On savait déjà que le gouvernement Trudeau déposera un projet de loi ce printemps pour réviser sa loi sur l’aide médicale à mourir. Le ministre de la Justice David Lametti va plus loin et se dit ouvert à de nouvelles clauses, notamment en ce qui concerne les adultes en pertes cognitives et certains mineurs.
En septembre, la Cour supérieure du Québec a déclaré inconstitutionnelle la clause sur la mort raisonnablement prévisible inscrite à la loi fédérale et a ordonné à Ottawa de changer sa loi au plus tard au mois de mars.
En entrevue avec Radio-Canada, mercredi, M. Lametti a indiqué vouloir remuer ciel et terre
afin de respecter cet échéancier.
Il ne faut jamais oublier, quand on parle d'assistance médicale à mourir, qu'on parle de gens malades, en train de mourir
, a-t-il lancé d'emblée.
Plus encore, le ministre de la Justice a dit jongler avec l’idée de permettre aux gens qui souffrent de maladie neurodégénérative, comme la maladie de Parkinson, de demander l’aide médicale à mourir de façon anticipée, soit avant d’être incapable d'exprimer leur consentement.
La possibilité que des jeunes gravement malades et âgés de 14 à 17 ans puissent avoir recours à l’aide médicale à mourir, avec des balises psychologiques en place, est également envisagée.
Il faudra voir si on a un fort consensus.
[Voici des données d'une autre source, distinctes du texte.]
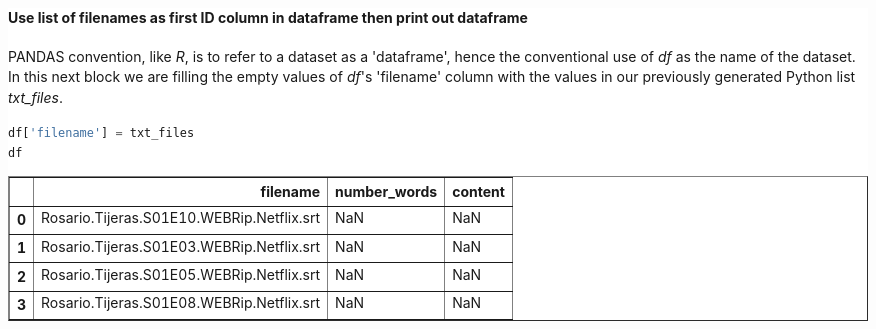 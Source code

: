 </div>



#### Use list of filenames as first ID column in dataframe then print out dataframe
PANDAS convention, like *R*, is to refer to a dataset as a 'dataframe', hence the conventional use of *df* as the name of the dataset. In this next block we are filling the empty values of *df*'s 'filename' column with the values in our previously generated Python list *txt_files*.


```python
df['filename'] = txt_files
df
```




<div>
<style scoped>
    .dataframe tbody tr th:only-of-type {
        vertical-align: middle;
    }

    .dataframe tbody tr th {
        vertical-align: top;
    }

    .dataframe thead th {
        text-align: right;
    }
</style>
<table border="1" class="dataframe">
  <thead>
    <tr style="text-align: right;">
      <th></th>
      <th>filename</th>
      <th>number_words</th>
      <th>content</th>
    </tr>
  </thead>
  <tbody>
    <tr>
      <th>0</th>
      <td>Rosario.Tijeras.S01E10.WEBRip.Netflix.srt</td>
      <td>NaN</td>
      <td>NaN</td>
    </tr>
    <tr>
      <th>1</th>
      <td>Rosario.Tijeras.S01E03.WEBRip.Netflix.srt</td>
      <td>NaN</td>
      <td>NaN</td>
    </tr>
    <tr>
      <th>2</th>
      <td>Rosario.Tijeras.S01E05.WEBRip.Netflix.srt</td>
      <td>NaN</td>
      <td>NaN</td>
    </tr>
    <tr>
      <th>3</th>
      <td>Rosario.Tijeras.S01E08.WEBRip.Netflix.srt</td>
      <td>NaN</td>
      <td>NaN</td>
    </tr>
    <tr>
Les sociétés canadienne et québécoise de 2019 ne sont pas les mêmes qu’en 2015. Il y a une évolution, une acceptation plus grande de l’aide à mourir au Canada.
Le ministre a reconnu du même souffle que la tâche est colossale. Il se dit ainsi prêt à demander une extension aux tribunaux, s’il est incapable de réformer la loi dans les délais prescrits.
Longue route à suivre
Il y a toutefois beaucoup d’étapes à franchir avant de réclamer une extension. Le gouvernement doit démontrer qu’il agit de bonne foi et qu’il est sur la bonne voie, avec une marche à suivre bien définie. Il n’y a pas de normes fixes à respecter pour demander une extension, explique le ministre. C’est plutôt une interprétation juridique de ma part.
L’autre option sur la table est de régler la question de la mort raisonnablement prévisible à temps pour le 11 mars, tout en gardant une révision en profondeur de la loi pour cet été. Le gouvernement avait promis de revoir la loi tous les cinq ans, une échéance qui arrive en juin.
Les partis d’opposition ne sont pas contre l’idée d’avoir plus de temps pour débattre d’un dossier aussi délicat.
Je pense que c'est l'occasion ou jamais de soulever toutes les pierres pour être sûrs que cette fois-ci, on fait bien le travail
, explique Alexandre Boulerice, député du Nouveau Parti démocratique.
Le député conservateur Alain Rayes souhaite pour sa part que le gouvernement prenne son temps, afin de respecter la sensibilité de cet enjeu et des êtres humains qui sont touchés
.
J'imagine qu'ils vont nous consulter, encore plus avec un gouvernement minoritaire, pour qu'on puisse en discuter ensemble autour de la table.
Le député bloquiste Luc Thériault, lui, espère que les libéraux vont créer un comité spécial pour étudier la question aux Communes.
Ça nous permettrait d’avoir une démarche transpartisane où tout le monde peut faire avancer la discussion. Peut-être même que Jody Wilson-Raybould, responsable de la première mouture de la loi, pourrait participer
, propose-t-il.
La tâche qui attend le ministre de la Justice n’est pas simple, s’il veut respecter les délais imposés par la Cour. Il doit agir rapidement, pour alléger les souffrances des uns, mais aussi de façon réfléchie pour apaiser les craintes des autres.